Both yesterday and today, I did drive around quite a substantial part
of my gorgeous parish today, however. The prompt for Day 4 involves
the posting of a photo - huzzah, piccies!! The pic is supposed to represent something
I see all the time, and thereafter, write a little on what the thing means, symbolises,
or reminds me of; this, in order to provide a wee glimpse into my world.
Okay. I'm on this.
Rush hour in the village...
The parish I serve in is very rural - lots of sheep. 
The posted pic was taken from my front door on a rather rainy day earlier in the year. 
There's a big field encirling the black and white house opposite the manse. 
From my office window over the course of this year, I've watched
the seasons of the farmer's year unfold - from lambing to breeding, 
to herding for tup sales, and everything else in between. Every day, 
in my travels in this parish of 180sq miles, there are sheep to the left of me, 
or sheep to the right of me, and occasionally a sheep who decides the grass 
really is greenest on the roundabout leading to the motorway. 

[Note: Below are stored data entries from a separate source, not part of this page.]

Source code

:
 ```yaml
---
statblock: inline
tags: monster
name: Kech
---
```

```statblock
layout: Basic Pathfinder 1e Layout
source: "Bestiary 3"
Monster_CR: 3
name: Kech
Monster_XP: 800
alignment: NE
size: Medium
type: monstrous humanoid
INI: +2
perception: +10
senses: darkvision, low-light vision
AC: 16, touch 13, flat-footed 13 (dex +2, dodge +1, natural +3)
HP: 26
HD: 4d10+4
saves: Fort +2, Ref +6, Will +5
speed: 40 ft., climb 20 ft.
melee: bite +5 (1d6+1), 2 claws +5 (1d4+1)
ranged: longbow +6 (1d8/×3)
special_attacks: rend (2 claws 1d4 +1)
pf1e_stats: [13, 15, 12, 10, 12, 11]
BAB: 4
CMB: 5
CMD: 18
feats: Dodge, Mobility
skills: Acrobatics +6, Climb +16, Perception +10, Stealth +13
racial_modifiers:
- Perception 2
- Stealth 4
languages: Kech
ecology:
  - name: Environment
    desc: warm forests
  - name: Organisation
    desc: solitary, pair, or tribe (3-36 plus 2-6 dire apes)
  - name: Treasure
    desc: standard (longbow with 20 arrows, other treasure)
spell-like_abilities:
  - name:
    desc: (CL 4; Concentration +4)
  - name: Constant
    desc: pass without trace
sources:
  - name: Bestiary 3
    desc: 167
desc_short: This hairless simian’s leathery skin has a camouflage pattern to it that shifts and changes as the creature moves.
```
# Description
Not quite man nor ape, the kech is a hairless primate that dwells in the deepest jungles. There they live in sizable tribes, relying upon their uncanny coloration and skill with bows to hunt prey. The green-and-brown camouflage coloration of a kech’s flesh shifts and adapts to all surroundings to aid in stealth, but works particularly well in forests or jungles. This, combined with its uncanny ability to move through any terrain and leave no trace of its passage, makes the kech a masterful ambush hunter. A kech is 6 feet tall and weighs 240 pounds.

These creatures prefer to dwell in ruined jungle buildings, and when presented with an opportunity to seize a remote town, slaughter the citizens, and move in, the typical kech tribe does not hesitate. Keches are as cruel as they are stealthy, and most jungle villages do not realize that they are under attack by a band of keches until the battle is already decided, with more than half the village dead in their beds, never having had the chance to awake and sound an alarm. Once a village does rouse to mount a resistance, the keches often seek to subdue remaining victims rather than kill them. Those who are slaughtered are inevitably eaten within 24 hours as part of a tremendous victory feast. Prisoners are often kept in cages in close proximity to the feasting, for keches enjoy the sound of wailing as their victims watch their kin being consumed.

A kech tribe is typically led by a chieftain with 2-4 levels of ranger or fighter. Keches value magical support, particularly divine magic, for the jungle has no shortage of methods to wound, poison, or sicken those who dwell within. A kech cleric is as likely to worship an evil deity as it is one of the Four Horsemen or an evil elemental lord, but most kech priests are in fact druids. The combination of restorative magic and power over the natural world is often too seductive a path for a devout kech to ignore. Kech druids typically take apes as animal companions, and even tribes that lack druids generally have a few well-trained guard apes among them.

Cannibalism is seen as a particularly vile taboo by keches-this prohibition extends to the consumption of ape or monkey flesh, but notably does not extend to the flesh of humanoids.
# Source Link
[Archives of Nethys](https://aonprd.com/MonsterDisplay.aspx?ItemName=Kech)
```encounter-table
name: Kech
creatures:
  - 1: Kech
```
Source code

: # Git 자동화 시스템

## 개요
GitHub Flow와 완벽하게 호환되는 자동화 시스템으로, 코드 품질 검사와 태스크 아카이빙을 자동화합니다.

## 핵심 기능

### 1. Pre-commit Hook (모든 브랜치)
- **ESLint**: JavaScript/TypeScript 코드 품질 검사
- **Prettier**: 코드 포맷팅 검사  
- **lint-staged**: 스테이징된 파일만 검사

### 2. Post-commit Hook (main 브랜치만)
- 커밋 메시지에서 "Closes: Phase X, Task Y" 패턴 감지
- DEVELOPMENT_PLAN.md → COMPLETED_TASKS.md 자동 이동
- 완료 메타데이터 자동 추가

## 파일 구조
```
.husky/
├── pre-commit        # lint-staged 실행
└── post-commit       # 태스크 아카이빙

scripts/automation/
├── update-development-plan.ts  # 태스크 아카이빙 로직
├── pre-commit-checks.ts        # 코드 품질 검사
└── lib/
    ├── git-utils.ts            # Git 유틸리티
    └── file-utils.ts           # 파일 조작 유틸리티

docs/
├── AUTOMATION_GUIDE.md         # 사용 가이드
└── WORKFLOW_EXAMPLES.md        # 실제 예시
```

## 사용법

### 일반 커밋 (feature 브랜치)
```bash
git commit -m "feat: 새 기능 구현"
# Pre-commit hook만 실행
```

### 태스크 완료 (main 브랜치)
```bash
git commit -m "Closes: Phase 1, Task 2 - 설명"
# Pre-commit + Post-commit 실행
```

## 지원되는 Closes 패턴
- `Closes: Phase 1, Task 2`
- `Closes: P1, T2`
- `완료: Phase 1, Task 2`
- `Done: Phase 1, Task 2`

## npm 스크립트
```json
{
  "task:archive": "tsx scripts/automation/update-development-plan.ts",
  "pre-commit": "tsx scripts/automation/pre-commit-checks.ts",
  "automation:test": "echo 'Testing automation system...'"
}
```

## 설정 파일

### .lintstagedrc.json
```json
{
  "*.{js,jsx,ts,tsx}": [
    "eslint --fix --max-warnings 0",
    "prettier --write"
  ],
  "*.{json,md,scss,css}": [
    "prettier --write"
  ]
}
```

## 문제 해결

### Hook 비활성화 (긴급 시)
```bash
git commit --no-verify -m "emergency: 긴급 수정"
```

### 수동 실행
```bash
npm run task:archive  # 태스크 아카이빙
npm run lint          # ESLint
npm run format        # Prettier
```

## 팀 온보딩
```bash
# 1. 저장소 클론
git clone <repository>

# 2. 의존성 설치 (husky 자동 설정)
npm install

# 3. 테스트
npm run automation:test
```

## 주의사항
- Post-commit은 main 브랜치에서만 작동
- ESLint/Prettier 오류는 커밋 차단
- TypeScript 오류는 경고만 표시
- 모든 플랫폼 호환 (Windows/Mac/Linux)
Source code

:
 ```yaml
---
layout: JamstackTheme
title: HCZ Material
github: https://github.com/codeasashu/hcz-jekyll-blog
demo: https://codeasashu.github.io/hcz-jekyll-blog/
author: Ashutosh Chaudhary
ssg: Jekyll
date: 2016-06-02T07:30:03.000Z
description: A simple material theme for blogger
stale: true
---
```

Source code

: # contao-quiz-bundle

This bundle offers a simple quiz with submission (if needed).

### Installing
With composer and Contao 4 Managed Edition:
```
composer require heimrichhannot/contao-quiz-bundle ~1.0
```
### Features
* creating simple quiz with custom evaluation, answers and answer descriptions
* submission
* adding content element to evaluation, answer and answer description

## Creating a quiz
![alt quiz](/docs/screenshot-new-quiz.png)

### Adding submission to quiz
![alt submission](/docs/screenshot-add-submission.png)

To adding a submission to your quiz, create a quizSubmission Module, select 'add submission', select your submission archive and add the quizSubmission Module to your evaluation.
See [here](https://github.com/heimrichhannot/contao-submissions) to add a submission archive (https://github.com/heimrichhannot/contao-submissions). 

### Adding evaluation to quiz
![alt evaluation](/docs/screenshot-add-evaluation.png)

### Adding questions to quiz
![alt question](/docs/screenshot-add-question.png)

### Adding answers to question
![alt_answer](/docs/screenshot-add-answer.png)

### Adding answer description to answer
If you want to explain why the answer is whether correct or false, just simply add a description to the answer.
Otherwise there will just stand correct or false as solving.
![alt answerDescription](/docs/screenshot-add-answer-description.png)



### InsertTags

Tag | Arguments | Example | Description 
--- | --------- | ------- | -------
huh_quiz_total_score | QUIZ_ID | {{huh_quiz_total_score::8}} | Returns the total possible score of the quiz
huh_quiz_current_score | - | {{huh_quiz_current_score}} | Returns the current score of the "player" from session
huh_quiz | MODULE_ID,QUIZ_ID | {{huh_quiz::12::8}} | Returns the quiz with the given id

Sheep, and the attendant work around this industry, are very much part 
of the life-blood of this area. Having been a townie for most of my life, and
a coastal-based townie at that, the immersion into rural life has given me a fresh
way in which to read scripture.  Parables about selling off part of a farm to one 
of the sons, or of lost sheep being found, take on a slightly different significance
now: I certainly appreciate in a more nuanced way, the impact of asking
that a farm be split up. I also wonder about the metaphor of minister as shepherd -
and over the course of this first year in ordained ministry, am gently learning
this particular craft - a craft that is a life in the learning. It's an astonishing thing
to me, to realise that I have now been here for a year - possibly the quickest year
of my life - in what has become home amongst good folk. I'm also wondering
what that great Shepherd of the sheep has to teach me over the course of this
next year. In the meantime, I watch the sheep, and hopefully tend my people to
the best of my ability - and often find that I've a rather big grin on my face still:
I suspect I am possibly the most fortunate minister alive, and I am content.